- **REQUIREMENT**
Copy out the lines of the records below, and only those lines, from the one with "rosdep install --from-paths" through the one with "catkin build --no-status", exactly as they appear.

(Dataset entries)
+ + + + + + +
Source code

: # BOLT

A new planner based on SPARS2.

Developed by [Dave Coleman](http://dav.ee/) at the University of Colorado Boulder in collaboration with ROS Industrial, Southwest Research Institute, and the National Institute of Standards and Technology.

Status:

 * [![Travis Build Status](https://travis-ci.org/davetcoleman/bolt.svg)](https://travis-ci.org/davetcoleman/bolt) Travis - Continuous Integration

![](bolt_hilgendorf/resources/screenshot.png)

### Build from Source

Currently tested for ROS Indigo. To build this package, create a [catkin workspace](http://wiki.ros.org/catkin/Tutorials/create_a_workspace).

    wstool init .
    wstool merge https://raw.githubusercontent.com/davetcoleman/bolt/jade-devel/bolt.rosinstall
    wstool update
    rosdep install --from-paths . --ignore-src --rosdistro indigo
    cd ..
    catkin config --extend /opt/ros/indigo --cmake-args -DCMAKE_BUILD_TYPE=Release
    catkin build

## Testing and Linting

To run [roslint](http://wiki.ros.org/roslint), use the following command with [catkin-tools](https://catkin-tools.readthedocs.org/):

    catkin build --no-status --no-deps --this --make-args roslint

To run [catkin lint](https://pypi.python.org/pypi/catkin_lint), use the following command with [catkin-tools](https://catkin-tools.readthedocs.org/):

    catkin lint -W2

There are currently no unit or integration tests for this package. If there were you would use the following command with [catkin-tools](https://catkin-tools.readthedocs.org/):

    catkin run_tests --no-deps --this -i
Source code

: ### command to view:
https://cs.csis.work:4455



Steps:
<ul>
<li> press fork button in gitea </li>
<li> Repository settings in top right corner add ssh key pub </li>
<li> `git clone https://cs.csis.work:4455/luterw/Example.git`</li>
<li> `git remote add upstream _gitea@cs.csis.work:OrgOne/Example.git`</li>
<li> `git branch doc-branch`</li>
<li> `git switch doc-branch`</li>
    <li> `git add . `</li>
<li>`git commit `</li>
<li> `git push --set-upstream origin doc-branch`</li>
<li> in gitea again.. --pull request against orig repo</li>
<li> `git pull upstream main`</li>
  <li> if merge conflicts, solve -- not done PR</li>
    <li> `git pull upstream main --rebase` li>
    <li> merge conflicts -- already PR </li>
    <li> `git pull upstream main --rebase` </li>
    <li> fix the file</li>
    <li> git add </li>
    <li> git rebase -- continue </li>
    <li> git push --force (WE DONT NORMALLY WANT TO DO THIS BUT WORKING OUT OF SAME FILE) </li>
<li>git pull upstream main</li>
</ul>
+ + + + + + +
- **REPLY TO THE TASK**
    rosdep install --from-paths . --ignore-src --rosdistro indigo
    cd ..
    catkin config --extend /opt/ros/indigo --cmake-args -DCMAKE_BUILD_TYPE=Release
    catkin build

## Testing and Linting

To run [roslint](http://wiki.ros.org/roslint), use the following command with [catkin-tools](https://catkin-tools.readthedocs.org/):

    catkin build --no-status --no-deps --this --make-args roslint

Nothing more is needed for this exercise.